▶

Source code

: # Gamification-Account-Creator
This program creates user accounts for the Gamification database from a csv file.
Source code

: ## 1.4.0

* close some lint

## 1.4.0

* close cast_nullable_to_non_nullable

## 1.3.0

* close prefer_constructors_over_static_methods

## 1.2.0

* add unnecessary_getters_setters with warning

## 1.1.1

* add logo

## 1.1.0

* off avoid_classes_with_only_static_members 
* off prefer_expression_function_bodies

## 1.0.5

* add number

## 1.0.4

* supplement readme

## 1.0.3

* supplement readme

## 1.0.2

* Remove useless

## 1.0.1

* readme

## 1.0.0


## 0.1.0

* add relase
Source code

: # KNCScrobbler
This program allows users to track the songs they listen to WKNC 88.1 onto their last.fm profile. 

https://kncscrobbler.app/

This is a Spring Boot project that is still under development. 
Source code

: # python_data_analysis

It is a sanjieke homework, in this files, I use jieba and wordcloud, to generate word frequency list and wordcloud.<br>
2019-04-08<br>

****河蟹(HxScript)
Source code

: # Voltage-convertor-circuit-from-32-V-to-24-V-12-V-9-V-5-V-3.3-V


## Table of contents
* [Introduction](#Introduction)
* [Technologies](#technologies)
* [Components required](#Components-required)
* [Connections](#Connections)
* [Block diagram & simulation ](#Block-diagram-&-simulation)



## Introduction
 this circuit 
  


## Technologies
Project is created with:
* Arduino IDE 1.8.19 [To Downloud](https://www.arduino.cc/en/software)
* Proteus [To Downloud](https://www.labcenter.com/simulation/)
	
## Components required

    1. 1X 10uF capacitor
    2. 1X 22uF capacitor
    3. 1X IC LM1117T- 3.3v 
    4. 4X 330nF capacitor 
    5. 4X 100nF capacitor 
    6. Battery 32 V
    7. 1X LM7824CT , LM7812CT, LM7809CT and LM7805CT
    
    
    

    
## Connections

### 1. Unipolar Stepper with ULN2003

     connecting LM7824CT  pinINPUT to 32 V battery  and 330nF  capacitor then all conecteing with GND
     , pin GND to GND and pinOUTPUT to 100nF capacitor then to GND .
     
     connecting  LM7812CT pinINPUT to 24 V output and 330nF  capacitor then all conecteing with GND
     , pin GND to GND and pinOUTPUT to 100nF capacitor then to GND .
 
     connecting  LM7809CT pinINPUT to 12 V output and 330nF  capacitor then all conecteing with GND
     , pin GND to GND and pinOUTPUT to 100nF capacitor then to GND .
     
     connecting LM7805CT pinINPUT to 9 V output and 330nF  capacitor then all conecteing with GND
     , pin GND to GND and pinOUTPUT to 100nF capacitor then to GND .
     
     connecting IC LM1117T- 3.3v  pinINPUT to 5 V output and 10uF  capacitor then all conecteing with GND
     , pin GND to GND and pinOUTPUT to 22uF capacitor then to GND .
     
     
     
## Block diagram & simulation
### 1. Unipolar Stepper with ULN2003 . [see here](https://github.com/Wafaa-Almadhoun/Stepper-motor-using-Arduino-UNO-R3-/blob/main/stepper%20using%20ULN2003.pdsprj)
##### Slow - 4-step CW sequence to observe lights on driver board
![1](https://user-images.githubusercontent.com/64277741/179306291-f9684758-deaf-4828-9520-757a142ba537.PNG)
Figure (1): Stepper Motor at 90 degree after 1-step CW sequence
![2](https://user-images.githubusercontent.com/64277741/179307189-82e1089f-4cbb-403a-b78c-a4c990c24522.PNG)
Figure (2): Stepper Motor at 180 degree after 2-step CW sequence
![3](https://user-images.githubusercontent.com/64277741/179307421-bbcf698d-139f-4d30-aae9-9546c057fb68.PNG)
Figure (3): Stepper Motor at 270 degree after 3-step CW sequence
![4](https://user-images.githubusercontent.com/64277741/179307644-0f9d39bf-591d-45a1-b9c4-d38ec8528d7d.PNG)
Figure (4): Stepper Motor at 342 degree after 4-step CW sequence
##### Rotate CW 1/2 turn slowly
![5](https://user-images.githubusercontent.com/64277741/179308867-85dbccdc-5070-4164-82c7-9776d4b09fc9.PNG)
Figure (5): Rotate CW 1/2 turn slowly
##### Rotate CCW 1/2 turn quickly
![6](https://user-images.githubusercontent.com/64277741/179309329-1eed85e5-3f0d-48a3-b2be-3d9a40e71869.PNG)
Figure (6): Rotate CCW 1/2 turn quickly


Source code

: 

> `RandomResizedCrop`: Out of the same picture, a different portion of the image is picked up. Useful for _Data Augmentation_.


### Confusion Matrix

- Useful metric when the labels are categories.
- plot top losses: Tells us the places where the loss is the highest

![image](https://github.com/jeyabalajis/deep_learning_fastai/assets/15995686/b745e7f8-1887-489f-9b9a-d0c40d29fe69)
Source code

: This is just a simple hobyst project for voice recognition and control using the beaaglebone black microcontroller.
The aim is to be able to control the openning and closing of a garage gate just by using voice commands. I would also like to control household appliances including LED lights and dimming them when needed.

◀

Once every line above has been checked for the string "from", give the number of matching lines and nothing more.

Output for this task: 2